Wright inicia a sua avaliação da origem da religião recorrendo a extrapolações de tribos recolectoras actuais e embora faça uma pequena advertência no início, esquece o seu conselho ao longo de todo o capítulo. Saltar dos ritos que observamos nas tribos actuais para conjunturas sobre o que se passou na época dos caçadores-recolectores é um exercício que é apenas isso, conjectura. Em momento algum menciona os vestígios arqueológicos, como pinturas rupestres, monumentos funerários, peças arqueológicas que nos poderiam ajudar a pintar uma ideia do que terá sido o início do pensamento religioso da humanidade. Nunca há menção que estamos a partir de uma sociedade que vive num nicho ecológico muito diferente daquele onde as religiões monoteístas surgiram.

O olhar de Wright parte, assim, de uma possível origem da religião para o desenvolvimento da religiões no Médio Oriente Antigo. Aborda o fundo politeísta de onde surge o monoteísmo, avança pelo Judaísmo, Cristianismo e termina com o Islão. As curtas incursões à China e à Indía servem apenas para colorir a sua particular história das religiões.

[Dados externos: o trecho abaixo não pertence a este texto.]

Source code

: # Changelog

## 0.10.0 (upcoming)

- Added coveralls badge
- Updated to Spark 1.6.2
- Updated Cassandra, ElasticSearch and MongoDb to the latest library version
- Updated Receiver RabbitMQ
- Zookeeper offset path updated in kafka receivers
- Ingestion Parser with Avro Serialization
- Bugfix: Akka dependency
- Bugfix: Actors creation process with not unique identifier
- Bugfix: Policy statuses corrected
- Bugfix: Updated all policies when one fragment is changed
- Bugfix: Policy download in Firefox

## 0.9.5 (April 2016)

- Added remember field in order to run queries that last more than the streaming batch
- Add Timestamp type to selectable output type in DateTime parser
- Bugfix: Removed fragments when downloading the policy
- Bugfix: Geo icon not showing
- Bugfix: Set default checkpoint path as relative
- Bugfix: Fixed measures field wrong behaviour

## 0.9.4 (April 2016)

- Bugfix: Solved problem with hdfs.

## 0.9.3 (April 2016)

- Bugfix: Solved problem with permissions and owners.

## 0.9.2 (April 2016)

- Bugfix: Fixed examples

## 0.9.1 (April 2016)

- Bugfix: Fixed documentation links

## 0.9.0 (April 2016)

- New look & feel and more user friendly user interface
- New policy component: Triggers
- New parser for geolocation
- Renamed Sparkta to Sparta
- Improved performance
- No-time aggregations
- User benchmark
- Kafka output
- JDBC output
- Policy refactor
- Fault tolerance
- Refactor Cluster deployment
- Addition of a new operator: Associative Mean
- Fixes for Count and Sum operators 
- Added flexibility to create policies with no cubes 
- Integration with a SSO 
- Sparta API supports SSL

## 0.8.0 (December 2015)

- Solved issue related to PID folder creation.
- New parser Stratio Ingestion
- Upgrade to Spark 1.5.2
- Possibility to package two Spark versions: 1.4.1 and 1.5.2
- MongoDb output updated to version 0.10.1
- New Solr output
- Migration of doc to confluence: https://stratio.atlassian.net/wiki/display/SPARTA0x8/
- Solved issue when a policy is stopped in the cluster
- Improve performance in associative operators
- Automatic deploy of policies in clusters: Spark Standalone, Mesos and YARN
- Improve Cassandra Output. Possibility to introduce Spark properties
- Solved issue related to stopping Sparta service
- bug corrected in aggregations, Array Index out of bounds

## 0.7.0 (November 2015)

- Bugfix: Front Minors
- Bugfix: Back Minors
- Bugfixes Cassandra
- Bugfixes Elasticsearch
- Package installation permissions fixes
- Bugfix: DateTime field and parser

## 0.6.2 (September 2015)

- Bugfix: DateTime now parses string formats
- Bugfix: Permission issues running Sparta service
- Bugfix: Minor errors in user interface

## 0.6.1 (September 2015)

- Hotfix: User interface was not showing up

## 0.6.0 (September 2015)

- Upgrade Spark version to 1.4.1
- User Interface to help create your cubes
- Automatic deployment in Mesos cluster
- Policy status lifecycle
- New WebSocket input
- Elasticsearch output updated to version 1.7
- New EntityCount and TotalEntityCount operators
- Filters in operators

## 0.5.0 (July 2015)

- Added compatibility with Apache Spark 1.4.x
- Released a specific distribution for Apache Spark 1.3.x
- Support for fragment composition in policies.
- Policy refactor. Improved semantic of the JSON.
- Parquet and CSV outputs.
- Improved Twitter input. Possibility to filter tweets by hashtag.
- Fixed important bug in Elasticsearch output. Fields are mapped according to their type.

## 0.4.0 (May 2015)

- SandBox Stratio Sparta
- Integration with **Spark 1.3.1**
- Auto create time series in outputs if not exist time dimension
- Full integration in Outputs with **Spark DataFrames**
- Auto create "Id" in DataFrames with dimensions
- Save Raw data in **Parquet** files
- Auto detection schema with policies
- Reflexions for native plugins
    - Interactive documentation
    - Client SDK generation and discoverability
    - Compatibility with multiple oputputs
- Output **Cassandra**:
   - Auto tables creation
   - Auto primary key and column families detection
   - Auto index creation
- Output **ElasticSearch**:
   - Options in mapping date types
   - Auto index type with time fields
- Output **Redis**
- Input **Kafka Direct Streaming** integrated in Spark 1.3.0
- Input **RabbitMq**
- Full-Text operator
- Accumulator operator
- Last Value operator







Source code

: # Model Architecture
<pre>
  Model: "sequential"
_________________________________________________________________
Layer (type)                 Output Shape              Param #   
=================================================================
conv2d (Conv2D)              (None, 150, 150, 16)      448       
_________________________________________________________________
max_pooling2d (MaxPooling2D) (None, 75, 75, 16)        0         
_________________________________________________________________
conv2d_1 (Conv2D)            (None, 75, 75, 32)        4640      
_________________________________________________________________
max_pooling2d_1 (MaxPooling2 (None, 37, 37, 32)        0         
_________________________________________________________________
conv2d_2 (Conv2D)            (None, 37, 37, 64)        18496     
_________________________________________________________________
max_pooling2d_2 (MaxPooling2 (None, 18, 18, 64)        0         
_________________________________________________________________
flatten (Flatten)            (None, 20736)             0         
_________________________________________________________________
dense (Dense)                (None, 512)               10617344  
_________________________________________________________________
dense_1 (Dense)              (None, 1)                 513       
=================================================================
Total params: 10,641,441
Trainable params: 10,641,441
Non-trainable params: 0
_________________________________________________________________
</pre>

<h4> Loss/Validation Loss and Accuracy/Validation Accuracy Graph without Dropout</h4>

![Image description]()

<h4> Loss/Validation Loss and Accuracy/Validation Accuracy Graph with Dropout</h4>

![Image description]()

Todas as decisões, tomadas de decisão, interpretações literais ou simbólicas são reduzidas a uma relação entre ganhos e proveitos. Um exemplo, Paulo é descrito como um CEO (a palavra que o autor usou), que estende a sua interpretação do Cristianismo a uma plataforma universal como uma maneira de expandir os seus negócios e obter ganhos materiais. Não existe motivações psicologicas ou emotivas para Wright.

O mesmo acontece para motivações teológicas, o autor desconhece o que é o sincretismo religioso e que este pode acontecer involuntariamente, bastando para isso as ideias entrarem em contacto umas com as outras. Também na leitura dos conflitos entre as religiões do Livro, tudo é resumido a manipulações e distorções políticas, nunca se faz alusão a diferenças teológicas incompativeis, como por exemplo, a ideia de Trindade e a natureza de Jesus.

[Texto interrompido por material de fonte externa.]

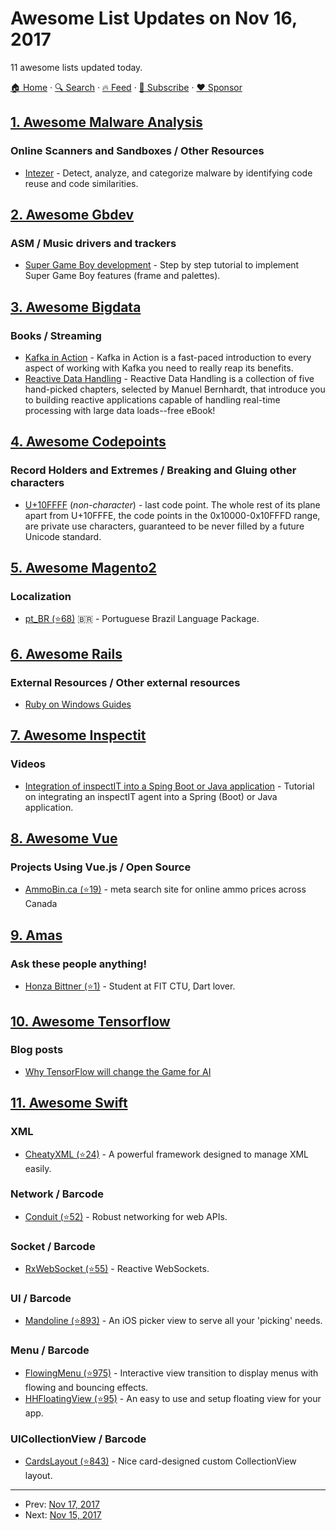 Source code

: # Awesome List Updates on Nov 16, 2017

11 awesome lists updated today.

[🏠 Home](/README.md) · [🔍 Search](https://www.trackawesomelist.com/search/) · [🔥 Feed](https://www.trackawesomelist.com/rss.xml) · [📮 Subscribe](https://trackawesomelist.us17.list-manage.com/subscribe?u=d2f0117aa829c83a63ec63c2f&id=36a103854c) · [❤️  Sponsor](https://github.com/sponsors/theowenyoung)



## [1. Awesome Malware Analysis](/content/rshipp/awesome-malware-analysis/README.md)

### Online Scanners and Sandboxes / Other Resources

*   [Intezer](https://analyze.intezer.com) - Detect, analyze, and categorize malware by
    identifying code reuse and code similarities.

## [2. Awesome Gbdev](/content/gbdev/awesome-gbdev/README.md)

### ASM / Music drivers and trackers

*   [Super Game Boy development](https://imanoleasgames.blogspot.no/2016/12/games-aside-1-super-game-boy.html) - Step by step tutorial to implement Super Game Boy features (frame and palettes).

## [3. Awesome Bigdata](/content/newTendermint/awesome-bigdata/README.md)

### Books / Streaming

*   [Kafka in Action](https://www.manning.com/books/kafka-in-action) - Kafka in Action is a fast-paced introduction to every aspect of working with Kafka you need to really reap its benefits.
*   [Reactive Data Handling](https://www.manning.com/books/reactive-data-handling) - Reactive Data Handling is a collection of five hand-picked chapters, selected by Manuel Bernhardt, that introduce you to building reactive applications capable of handling real-time processing with large data loads--free eBook!

## [4. Awesome Codepoints](/content/Codepoints/awesome-codepoints/README.md)

### Record Holders and Extremes / Breaking and Gluing other characters

*   [U+10FFFF](https://codepoints.net/U+10FFFF) (*non-character*) - last code
    point. The whole rest of its plane apart from U+10FFFE, the code points
    in the 0x10000-0x10FFFD range, are private use characters, guaranteed to
    be never filled by a future Unicode standard.

## [5. Awesome Magento2](/content/run-as-root/awesome-magento2/README.md)

### Localization

*   [pt\_BR (⭐68)](https://github.com/rafaelstz/traducao_magento2_pt_br) 🇧🇷 - Portuguese Brazil Language Package.

## [6. Awesome Rails](/content/gramantin/awesome-rails/README.md)

### External Resources / Other external resources

*   [Ruby on Windows Guides](http://rubyonwindowsguides.github.io)

## [7. Awesome Inspectit](/content/inspectit-labs/awesome-inspectit/README.md)

### Videos

*   [Integration of inspectIT into a Sping Boot or Java application](https://www.youtube.com/watch?v=x0fnYSANIFk) - Tutorial on integrating an inspectIT agent into a Spring (Boot) or Java application.

## [8. Awesome Vue](/content/vuejs/awesome-vue/README.md)

### Projects Using Vue.js / Open Source

*   [AmmoBin.ca (⭐19)](https://github.com/ammobinDOTca/ammobin-client) - meta search site for online ammo prices across Canada

## [9. Amas](/content/sindresorhus/amas/README.md)

### Ask these people anything!

*   [Honza Bittner (⭐1)](https://github.com/tenhobi/ama) - Student at FIT CTU, Dart lover.

## [10. Awesome Tensorflow](/content/jtoy/awesome-tensorflow/README.md)

### Blog posts

*   [Why TensorFlow will change the Game for AI](https://archive.fo/o9asj)

## [11. Awesome Swift](/content/matteocrippa/awesome-swift/README.md)

### XML

*   [CheatyXML (⭐24)](https://github.com/lobodart/CheatyXML) - A powerful framework designed to manage XML easily.

### Network / Barcode

*   [Conduit (⭐52)](https://github.com/mindbody/Conduit) - Robust networking for web APIs.

### Socket / Barcode

*   [RxWebSocket (⭐55)](https://github.com/fjcaetano/RxWebSocket) - Reactive WebSockets.

### UI / Barcode

*   [Mandoline (⭐893)](https://github.com/blueapron/Mandoline) - An iOS picker view to serve all your 'picking' needs.

### Menu / Barcode

*   [FlowingMenu (⭐975)](https://github.com/yannickl/FlowingMenu) - Interactive view transition to display menus with flowing and bouncing effects.
*   [HHFloatingView (⭐95)](https://github.com/hemangshah/HHFloatingView) - An easy to use and setup floating view for your app.

### UICollectionView / Barcode

*   [CardsLayout (⭐843)](https://github.com/filletofish/CardsLayout) - Nice card-designed custom CollectionView layout.

---

- Prev: [Nov 17, 2017](/content/2017/11/17/README.md)
- Next: [Nov 15, 2017](/content/2017/11/15/README.md)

Aliás, Robert Wright faz um erro grave ao considerar que no Alcorão existe a menção de Jesus Cristo enquanto Messias. Quando na verdade, o que existe é a menção de Jesus enquanto profeta. O facto do autor não saber a diferença entre Cristo ou Messias e um profeta é um sinal que não podemos confiar naquilo que ele escreve sobre o assunto.

Robert Wright apresenta o desenvolvimento da religião como um caminho puramente oportunista, despe os homens de qualquer sentido moral, apenas interessados em perseguir os seus ganhos e no final diz que a moral se revela através da religião.

As intrusões de preconceitos e anacronismos (expressões e conceitos) num discurso sobre a Antiguidade; os avanços e recuos e pensamentos circulares;  Analogias sem sentido; o uso arbitrário de deus ou deuses como sujeitos, alternando com o uso enquanto instrumento político fazem deste livro uma obra pouco recomendável a quem queira estudar a Religião seriamente.